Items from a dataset
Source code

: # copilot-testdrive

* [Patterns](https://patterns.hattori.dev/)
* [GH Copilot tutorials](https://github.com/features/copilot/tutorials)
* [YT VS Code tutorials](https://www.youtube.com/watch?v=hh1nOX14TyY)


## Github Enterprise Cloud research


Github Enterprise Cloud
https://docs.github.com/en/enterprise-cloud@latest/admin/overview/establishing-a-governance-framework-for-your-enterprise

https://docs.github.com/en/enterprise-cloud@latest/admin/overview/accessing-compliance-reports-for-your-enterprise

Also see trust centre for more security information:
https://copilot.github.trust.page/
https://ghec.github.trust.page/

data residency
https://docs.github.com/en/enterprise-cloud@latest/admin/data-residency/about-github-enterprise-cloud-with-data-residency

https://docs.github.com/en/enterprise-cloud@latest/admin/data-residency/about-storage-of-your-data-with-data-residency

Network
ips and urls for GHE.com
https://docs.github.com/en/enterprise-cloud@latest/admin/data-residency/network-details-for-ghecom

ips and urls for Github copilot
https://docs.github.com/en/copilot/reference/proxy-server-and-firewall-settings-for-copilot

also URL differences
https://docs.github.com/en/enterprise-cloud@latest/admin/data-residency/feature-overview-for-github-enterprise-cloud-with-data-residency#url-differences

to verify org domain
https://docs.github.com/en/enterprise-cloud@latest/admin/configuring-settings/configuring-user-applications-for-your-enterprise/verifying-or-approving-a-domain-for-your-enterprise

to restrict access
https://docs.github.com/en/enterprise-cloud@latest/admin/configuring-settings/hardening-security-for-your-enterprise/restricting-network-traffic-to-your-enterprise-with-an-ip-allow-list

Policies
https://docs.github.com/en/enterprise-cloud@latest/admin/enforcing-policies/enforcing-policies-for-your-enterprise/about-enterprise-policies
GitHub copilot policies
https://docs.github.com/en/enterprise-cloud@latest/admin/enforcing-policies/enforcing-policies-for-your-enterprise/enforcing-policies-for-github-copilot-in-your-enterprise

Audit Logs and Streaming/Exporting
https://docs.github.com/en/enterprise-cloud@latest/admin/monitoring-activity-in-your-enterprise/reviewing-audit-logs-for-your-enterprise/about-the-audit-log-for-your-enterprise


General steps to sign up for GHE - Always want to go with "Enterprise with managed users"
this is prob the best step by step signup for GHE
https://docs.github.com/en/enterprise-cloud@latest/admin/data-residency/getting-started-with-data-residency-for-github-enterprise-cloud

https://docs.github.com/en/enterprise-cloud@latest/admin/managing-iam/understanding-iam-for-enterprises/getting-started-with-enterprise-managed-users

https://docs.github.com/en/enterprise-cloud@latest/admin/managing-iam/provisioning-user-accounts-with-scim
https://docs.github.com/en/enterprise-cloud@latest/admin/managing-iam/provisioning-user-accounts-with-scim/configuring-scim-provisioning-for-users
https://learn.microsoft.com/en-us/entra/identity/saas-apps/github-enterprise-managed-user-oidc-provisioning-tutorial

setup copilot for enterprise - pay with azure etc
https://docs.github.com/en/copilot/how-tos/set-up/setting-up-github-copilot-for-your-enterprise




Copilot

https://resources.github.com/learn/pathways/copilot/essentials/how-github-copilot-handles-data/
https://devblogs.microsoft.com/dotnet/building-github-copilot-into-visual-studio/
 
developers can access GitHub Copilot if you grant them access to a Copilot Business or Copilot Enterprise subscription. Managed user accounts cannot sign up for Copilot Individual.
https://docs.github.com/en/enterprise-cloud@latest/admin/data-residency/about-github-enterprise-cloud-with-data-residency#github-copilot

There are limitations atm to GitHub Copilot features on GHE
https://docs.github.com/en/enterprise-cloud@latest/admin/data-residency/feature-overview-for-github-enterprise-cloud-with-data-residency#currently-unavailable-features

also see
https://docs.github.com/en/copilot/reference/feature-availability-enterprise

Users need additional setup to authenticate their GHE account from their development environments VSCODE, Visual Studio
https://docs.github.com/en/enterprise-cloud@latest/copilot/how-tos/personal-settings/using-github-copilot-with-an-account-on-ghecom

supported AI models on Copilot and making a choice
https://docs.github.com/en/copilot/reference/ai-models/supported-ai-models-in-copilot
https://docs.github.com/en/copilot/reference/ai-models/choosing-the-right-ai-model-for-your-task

_What the task requires_
Output each record precisely as given.

_Result_
Source code

: # copilot-testdrive

* [Patterns](https://patterns.hattori.dev/)
* [GH Copilot tutorials](https://github.com/features/copilot/tutorials)
* [YT VS Code tutorials](https://www.youtube.com/watch?v=hh1nOX14TyY)


## Github Enterprise Cloud research


Github Enterprise Cloud
https://docs.github.com/en/enterprise-cloud@latest/admin/overview/establishing-a-governance-framework-for-your-enterprise

https://docs.github.com/en/enterprise-cloud@latest/admin/overview/accessing-compliance-reports-for-your-enterprise

Also see trust centre for more security information:
https://copilot.github.trust.page/
https://ghec.github.trust.page/

data residency
https://docs.github.com/en/enterprise-cloud@latest/admin/data-residency/about-github-enterprise-cloud-with-data-residency

https://docs.github.com/en/enterprise-cloud@latest/admin/data-residency/about-storage-of-your-data-with-data-residency

Network
ips and urls for GHE.com
https://docs.github.com/en/enterprise-cloud@latest/admin/data-residency/network-details-for-ghecom

ips and urls for Github copilot
https://docs.github.com/en/copilot/reference/proxy-server-and-firewall-settings-for-copilot

also URL differences
https://docs.github.com/en/enterprise-cloud@latest/admin/data-residency/feature-overview-for-github-enterprise-cloud-with-data-residency#url-differences

to verify org domain
https://docs.github.com/en/enterprise-cloud@latest/admin/configuring-settings/configuring-user-applications-for-your-enterprise/verifying-or-approving-a-domain-for-your-enterprise

to restrict access
https://docs.github.com/en/enterprise-cloud@latest/admin/configuring-settings/hardening-security-for-your-enterprise/restricting-network-traffic-to-your-enterprise-with-an-ip-allow-list

Policies
https://docs.github.com/en/enterprise-cloud@latest/admin/enforcing-policies/enforcing-policies-for-your-enterprise/about-enterprise-policies
GitHub copilot policies
https://docs.github.com/en/enterprise-cloud@latest/admin/enforcing-policies/enforcing-policies-for-your-enterprise/enforcing-policies-for-github-copilot-in-your-enterprise

Audit Logs and Streaming/Exporting
https://docs.github.com/en/enterprise-cloud@latest/admin/monitoring-activity-in-your-enterprise/reviewing-audit-logs-for-your-enterprise/about-the-audit-log-for-your-enterprise


General steps to sign up for GHE - Always want to go with "Enterprise with managed users"
this is prob the best step by step signup for GHE
https://docs.github.com/en/enterprise-cloud@latest/admin/data-residency/getting-started-with-data-residency-for-github-enterprise-cloud

https://docs.github.com/en/enterprise-cloud@latest/admin/managing-iam/understanding-iam-for-enterprises/getting-started-with-enterprise-managed-users

https://docs.github.com/en/enterprise-cloud@latest/admin/managing-iam/provisioning-user-accounts-with-scim
https://docs.github.com/en/enterprise-cloud@latest/admin/managing-iam/provisioning-user-accounts-with-scim/configuring-scim-provisioning-for-users
https://learn.microsoft.com/en-us/entra/identity/saas-apps/github-enterprise-managed-user-oidc-provisioning-tutorial

setup copilot for enterprise - pay with azure etc
https://docs.github.com/en/copilot/how-tos/set-up/setting-up-github-copilot-for-your-enterprise




Copilot

https://resources.github.com/learn/pathways/copilot/essentials/how-github-copilot-handles-data/
https://devblogs.microsoft.com/dotnet/building-github-copilot-into-visual-studio/
 
developers can access GitHub Copilot if you grant them access to a Copilot Business or Copilot Enterprise subscription. Managed user accounts cannot sign up for Copilot Individual.
https://docs.github.com/en/enterprise-cloud@latest/admin/data-residency/about-github-enterprise-cloud-with-data-residency#github-copilot

There are limitations atm to GitHub Copilot features on GHE
https://docs.github.com/en/enterprise-cloud@latest/admin/data-residency/feature-overview-for-github-enterprise-cloud-with-data-residency#currently-unavailable-features

also see
https://docs.github.com/en/copilot/reference/feature-availability-enterprise

Users need additional setup to authenticate their GHE account from their development environments VSCODE, Visual Studio
https://docs.github.com/en/enterprise-cloud@latest/copilot/how-tos/personal-settings/using-github-copilot-with-an-account-on-ghecom

supported AI models on Copilot and making a choice
https://docs.github.com/en/copilot/reference/ai-models/supported-ai-models-in-copilot
https://docs.github.com/en/copilot/reference/ai-models/choosing-the-right-ai-model-for-your-task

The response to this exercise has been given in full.